> Data for processing
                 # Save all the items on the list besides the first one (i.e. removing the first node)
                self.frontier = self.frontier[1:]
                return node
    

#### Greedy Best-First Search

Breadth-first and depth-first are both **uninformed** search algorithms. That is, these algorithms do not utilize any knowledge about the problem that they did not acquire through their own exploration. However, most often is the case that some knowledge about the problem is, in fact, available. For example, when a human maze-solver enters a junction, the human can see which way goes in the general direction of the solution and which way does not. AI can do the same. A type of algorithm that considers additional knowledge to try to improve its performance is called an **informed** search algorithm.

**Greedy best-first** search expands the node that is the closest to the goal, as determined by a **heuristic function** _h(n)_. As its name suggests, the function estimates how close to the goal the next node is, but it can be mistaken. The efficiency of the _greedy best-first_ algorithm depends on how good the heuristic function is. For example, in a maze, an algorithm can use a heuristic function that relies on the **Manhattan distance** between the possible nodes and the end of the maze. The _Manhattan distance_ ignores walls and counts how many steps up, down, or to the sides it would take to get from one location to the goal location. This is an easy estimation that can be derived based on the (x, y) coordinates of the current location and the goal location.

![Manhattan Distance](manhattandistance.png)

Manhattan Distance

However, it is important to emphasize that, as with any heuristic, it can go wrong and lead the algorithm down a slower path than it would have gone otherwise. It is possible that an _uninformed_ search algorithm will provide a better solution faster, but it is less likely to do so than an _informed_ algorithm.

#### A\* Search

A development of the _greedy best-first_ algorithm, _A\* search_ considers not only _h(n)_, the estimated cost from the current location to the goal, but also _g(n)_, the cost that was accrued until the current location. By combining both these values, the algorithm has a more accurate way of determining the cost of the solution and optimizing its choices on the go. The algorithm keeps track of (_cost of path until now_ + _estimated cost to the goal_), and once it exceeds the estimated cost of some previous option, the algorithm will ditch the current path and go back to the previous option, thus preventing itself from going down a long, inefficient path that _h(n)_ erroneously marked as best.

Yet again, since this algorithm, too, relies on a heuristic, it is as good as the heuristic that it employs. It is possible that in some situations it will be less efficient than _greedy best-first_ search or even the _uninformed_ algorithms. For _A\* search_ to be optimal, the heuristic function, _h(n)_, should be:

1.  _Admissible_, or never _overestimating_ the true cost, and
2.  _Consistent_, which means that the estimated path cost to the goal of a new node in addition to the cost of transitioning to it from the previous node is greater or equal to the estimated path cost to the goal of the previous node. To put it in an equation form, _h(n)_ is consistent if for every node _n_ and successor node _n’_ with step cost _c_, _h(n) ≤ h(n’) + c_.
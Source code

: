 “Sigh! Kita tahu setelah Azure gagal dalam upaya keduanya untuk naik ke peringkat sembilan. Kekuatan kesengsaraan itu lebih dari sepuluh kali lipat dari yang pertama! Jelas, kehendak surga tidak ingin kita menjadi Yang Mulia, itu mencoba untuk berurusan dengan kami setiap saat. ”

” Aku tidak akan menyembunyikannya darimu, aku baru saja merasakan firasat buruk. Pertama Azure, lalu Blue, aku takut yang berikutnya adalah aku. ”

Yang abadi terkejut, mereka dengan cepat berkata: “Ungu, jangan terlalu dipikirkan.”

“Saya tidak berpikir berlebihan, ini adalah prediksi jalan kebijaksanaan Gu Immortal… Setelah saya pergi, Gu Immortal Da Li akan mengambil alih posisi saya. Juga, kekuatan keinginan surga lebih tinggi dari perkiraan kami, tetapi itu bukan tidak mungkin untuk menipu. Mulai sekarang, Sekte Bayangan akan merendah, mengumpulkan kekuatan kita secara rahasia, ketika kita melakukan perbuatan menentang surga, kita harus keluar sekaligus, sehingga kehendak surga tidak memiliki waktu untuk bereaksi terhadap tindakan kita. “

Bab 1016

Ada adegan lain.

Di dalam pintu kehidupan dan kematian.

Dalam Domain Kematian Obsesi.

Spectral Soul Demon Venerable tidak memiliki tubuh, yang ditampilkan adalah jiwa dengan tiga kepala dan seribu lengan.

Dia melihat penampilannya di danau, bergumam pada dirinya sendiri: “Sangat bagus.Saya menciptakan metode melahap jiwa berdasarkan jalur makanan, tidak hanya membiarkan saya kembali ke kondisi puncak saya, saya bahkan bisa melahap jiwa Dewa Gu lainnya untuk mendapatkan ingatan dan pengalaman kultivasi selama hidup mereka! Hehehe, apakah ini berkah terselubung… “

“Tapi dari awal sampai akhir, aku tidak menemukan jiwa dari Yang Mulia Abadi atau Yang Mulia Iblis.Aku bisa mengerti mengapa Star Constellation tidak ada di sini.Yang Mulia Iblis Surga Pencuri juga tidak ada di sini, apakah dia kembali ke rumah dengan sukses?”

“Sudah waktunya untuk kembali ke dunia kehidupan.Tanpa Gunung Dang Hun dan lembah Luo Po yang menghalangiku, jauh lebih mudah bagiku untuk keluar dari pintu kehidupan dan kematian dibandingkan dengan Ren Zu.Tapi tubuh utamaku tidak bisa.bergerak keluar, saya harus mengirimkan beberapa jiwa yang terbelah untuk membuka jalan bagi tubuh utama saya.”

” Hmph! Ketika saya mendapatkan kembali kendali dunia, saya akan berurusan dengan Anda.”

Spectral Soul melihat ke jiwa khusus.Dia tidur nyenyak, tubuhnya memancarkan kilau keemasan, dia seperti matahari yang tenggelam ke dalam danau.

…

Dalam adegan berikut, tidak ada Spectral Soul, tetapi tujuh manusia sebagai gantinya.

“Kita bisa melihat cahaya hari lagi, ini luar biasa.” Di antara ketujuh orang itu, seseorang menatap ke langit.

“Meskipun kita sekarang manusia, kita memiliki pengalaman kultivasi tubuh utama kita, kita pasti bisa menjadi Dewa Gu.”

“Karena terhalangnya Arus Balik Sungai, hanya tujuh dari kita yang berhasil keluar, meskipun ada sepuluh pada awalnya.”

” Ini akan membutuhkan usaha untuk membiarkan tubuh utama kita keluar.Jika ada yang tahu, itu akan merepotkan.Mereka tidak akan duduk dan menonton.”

> What you need to do
Each line of the entries where the string "path" occurs should be shown.

> Reply to the task
However, it is important to emphasize that, as with any heuristic, it can go wrong and lead the algorithm down a slower path than it would have gone otherwise. It is possible that an _uninformed_ search algorithm will provide a better solution faster, but it is less likely to do so than an _informed_ algorithm.
A development of the _greedy best-first_ algorithm, _A\* search_ considers not only _h(n)_, the estimated cost from the current location to the goal, but also _g(n)_, the cost that was accrued until the current location. By combining both these values, the algorithm has a more accurate way of determining the cost of the solution and optimizing its choices on the go. The algorithm keeps track of (_cost of path until now_ + _estimated cost to the goal_), and once it exceeds the estimated cost of some previous option, the algorithm will ditch the current path and go back to the previous option, thus preventing itself from going down a long, inefficient path that _h(n)_ erroneously marked as best.
2.  _Consistent_, which means that the estimated path cost to the goal of a new node in addition to the cost of transitioning to it from the previous node is greater or equal to the estimated path cost to the goal of the previous node. To put it in an equation form, _h(n)_ is consistent if for every node _n_ and successor node _n’_ with step cost _c_, _h(n) ≤ h(n’) + c_.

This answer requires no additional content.